• [Action item] With nothing added and nothing dropped, write out all of the entries below.

• [Saved data entries]
Start of Block

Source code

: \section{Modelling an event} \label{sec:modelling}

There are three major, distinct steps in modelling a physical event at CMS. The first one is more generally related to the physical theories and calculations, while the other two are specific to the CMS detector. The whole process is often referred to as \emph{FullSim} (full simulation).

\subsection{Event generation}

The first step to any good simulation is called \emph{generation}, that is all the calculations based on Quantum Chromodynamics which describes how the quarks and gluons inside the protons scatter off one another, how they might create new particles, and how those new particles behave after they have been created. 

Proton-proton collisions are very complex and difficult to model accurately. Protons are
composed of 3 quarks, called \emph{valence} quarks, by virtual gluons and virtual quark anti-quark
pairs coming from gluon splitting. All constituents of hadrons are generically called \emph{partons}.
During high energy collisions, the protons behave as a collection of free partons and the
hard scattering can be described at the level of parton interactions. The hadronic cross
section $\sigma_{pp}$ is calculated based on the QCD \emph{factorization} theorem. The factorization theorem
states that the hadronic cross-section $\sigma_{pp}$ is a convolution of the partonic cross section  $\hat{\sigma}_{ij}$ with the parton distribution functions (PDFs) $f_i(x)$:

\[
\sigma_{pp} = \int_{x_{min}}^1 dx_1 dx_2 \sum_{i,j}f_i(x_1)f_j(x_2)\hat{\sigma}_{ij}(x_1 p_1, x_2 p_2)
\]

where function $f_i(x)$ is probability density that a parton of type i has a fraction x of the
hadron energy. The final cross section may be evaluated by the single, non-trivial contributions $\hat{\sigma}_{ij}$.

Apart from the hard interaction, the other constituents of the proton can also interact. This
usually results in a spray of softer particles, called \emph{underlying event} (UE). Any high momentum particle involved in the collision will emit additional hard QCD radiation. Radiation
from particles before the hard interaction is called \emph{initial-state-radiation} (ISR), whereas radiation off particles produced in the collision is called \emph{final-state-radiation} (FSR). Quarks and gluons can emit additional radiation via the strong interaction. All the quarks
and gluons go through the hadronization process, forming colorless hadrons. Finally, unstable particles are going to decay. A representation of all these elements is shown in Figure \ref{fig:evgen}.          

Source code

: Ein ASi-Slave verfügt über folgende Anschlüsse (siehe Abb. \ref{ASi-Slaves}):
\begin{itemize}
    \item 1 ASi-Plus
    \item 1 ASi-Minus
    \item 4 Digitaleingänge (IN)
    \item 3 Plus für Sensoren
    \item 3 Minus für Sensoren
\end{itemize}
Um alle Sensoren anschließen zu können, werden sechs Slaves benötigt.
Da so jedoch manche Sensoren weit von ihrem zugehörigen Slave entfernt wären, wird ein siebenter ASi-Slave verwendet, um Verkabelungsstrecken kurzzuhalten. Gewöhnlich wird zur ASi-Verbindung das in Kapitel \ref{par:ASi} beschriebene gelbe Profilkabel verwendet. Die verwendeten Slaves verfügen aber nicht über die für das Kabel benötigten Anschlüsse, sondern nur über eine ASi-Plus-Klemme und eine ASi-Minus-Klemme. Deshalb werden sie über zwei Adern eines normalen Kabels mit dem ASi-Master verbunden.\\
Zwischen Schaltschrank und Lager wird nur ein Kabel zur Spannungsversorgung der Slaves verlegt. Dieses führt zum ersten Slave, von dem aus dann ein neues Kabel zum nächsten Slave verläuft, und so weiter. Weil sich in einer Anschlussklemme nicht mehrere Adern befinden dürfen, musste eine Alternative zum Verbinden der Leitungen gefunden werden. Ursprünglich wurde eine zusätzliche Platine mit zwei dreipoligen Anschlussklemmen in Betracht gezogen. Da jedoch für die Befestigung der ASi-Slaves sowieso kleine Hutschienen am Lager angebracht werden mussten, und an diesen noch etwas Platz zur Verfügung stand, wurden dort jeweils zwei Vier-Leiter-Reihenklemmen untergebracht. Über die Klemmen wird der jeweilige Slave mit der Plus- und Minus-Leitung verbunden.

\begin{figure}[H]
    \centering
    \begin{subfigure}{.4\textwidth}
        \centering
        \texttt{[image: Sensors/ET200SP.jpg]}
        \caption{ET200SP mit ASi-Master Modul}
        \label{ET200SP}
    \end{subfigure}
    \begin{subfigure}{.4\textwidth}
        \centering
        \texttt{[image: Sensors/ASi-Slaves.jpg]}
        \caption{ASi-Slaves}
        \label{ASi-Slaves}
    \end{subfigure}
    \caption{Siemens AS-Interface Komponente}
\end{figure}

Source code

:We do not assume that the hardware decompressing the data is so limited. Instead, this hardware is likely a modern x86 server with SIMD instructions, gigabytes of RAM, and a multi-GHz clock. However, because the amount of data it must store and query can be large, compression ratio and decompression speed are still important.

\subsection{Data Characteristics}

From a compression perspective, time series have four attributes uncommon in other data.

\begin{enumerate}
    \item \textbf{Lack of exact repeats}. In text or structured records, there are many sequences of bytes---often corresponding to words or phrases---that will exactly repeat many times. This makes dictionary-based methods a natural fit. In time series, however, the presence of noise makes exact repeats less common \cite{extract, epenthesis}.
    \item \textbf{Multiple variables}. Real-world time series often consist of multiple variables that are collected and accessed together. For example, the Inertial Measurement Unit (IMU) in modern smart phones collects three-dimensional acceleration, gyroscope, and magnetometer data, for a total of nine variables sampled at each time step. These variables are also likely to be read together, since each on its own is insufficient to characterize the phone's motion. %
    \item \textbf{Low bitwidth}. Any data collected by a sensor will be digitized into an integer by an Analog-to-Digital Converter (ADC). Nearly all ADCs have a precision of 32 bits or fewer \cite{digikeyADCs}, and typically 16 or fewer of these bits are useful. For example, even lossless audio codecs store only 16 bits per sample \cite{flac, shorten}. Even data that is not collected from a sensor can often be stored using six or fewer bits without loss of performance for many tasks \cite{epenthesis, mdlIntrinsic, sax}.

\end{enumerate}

End of Block

• [Task answer]
Source code

: \section{Modelling an event} \label{sec:modelling}

There are three major, distinct steps in modelling a physical event at CMS. The first one is more generally related to the physical theories and calculations, while the other two are specific to the CMS detector. The whole process is often referred to as \emph{FullSim} (full simulation).

\subsection{Event generation}

The first step to any good simulation is called \emph{generation}, that is all the calculations based on Quantum Chromodynamics which describes how the quarks and gluons inside the protons scatter off one another, how they might create new particles, and how those new particles behave after they have been created. 

Proton-proton collisions are very complex and difficult to model accurately. Protons are
composed of 3 quarks, called \emph{valence} quarks, by virtual gluons and virtual quark anti-quark
pairs coming from gluon splitting. All constituents of hadrons are generically called \emph{partons}.
During high energy collisions, the protons behave as a collection of free partons and the
hard scattering can be described at the level of parton interactions. The hadronic cross
section $\sigma_{pp}$ is calculated based on the QCD \emph{factorization} theorem. The factorization theorem
states that the hadronic cross-section $\sigma_{pp}$ is a convolution of the partonic cross section  $\hat{\sigma}_{ij}$ with the parton distribution functions (PDFs) $f_i(x)$:

\[
\sigma_{pp} = \int_{x_{min}}^1 dx_1 dx_2 \sum_{i,j}f_i(x_1)f_j(x_2)\hat{\sigma}_{ij}(x_1 p_1, x_2 p_2)
\]

where function $f_i(x)$ is probability density that a parton of type i has a fraction x of the
hadron energy. The final cross section may be evaluated by the single, non-trivial contributions $\hat{\sigma}_{ij}$.

Apart from the hard interaction, the other constituents of the proton can also interact. This
usually results in a spray of softer particles, called \emph{underlying event} (UE). Any high momentum particle involved in the collision will emit additional hard QCD radiation. Radiation
from particles before the hard interaction is called \emph{initial-state-radiation} (ISR), whereas radiation off particles produced in the collision is called \emph{final-state-radiation} (FSR). Quarks and gluons can emit additional radiation via the strong interaction. All the quarks
and gluons go through the hadronization process, forming colorless hadrons. Finally, unstable particles are going to decay. A representation of all these elements is shown in Figure \ref{fig:evgen}.          

Source code

: Ein ASi-Slave verfügt über folgende Anschlüsse (siehe Abb. \ref{ASi-Slaves}):
\begin{itemize}
    \item 1 ASi-Plus
    \item 1 ASi-Minus
    \item 4 Digitaleingänge (IN)
    \item 3 Plus für Sensoren
    \item 3 Minus für Sensoren
\end{itemize}
Um alle Sensoren anschließen zu können, werden sechs Slaves benötigt.
Da so jedoch manche Sensoren weit von ihrem zugehörigen Slave entfernt wären, wird ein siebenter ASi-Slave verwendet, um Verkabelungsstrecken kurzzuhalten. Gewöhnlich wird zur ASi-Verbindung das in Kapitel \ref{par:ASi} beschriebene gelbe Profilkabel verwendet. Die verwendeten Slaves verfügen aber nicht über die für das Kabel benötigten Anschlüsse, sondern nur über eine ASi-Plus-Klemme und eine ASi-Minus-Klemme. Deshalb werden sie über zwei Adern eines normalen Kabels mit dem ASi-Master verbunden.\\
Zwischen Schaltschrank und Lager wird nur ein Kabel zur Spannungsversorgung der Slaves verlegt. Dieses führt zum ersten Slave, von dem aus dann ein neues Kabel zum nächsten Slave verläuft, und so weiter. Weil sich in einer Anschlussklemme nicht mehrere Adern befinden dürfen, musste eine Alternative zum Verbinden der Leitungen gefunden werden. Ursprünglich wurde eine zusätzliche Platine mit zwei dreipoligen Anschlussklemmen in Betracht gezogen. Da jedoch für die Befestigung der ASi-Slaves sowieso kleine Hutschienen am Lager angebracht werden mussten, und an diesen noch etwas Platz zur Verfügung stand, wurden dort jeweils zwei Vier-Leiter-Reihenklemmen untergebracht. Über die Klemmen wird der jeweilige Slave mit der Plus- und Minus-Leitung verbunden.

\begin{figure}[H]
    \centering
    \begin{subfigure}{.4\textwidth}
        \centering
        \texttt{[image: Sensors/ET200SP.jpg]}
        \caption{ET200SP mit ASi-Master Modul}
        \label{ET200SP}
    \end{subfigure}
    \begin{subfigure}{.4\textwidth}
        \centering
        \texttt{[image: Sensors/ASi-Slaves.jpg]}
        \caption{ASi-Slaves}
        \label{ASi-Slaves}
    \end{subfigure}
    \caption{Siemens AS-Interface Komponente}
\end{figure}

Source code

:We do not assume that the hardware decompressing the data is so limited. Instead, this hardware is likely a modern x86 server with SIMD instructions, gigabytes of RAM, and a multi-GHz clock. However, because the amount of data it must store and query can be large, compression ratio and decompression speed are still important.

\subsection{Data Characteristics}

From a compression perspective, time series have four attributes uncommon in other data.

\begin{enumerate}
    \item \textbf{Lack of exact repeats}. In text or structured records, there are many sequences of bytes---often corresponding to words or phrases---that will exactly repeat many times. This makes dictionary-based methods a natural fit. In time series, however, the presence of noise makes exact repeats less common \cite{extract, epenthesis}.
    \item \textbf{Multiple variables}. Real-world time series often consist of multiple variables that are collected and accessed together. For example, the Inertial Measurement Unit (IMU) in modern smart phones collects three-dimensional acceleration, gyroscope, and magnetometer data, for a total of nine variables sampled at each time step. These variables are also likely to be read together, since each on its own is insufficient to characterize the phone's motion. %
    \item \textbf{Low bitwidth}. Any data collected by a sensor will be digitized into an integer by an Analog-to-Digital Converter (ADC). Nearly all ADCs have a precision of 32 bits or fewer \cite{digikeyADCs}, and typically 16 or fewer of these bits are useful. For example, even lossless audio codecs store only 16 bits per sample \cite{flac, shorten}. Even data that is not collected from a sensor can often be stored using six or fewer bits without loss of performance for many tasks \cite{epenthesis, mdlIntrinsic, sax}.

\end{enumerate}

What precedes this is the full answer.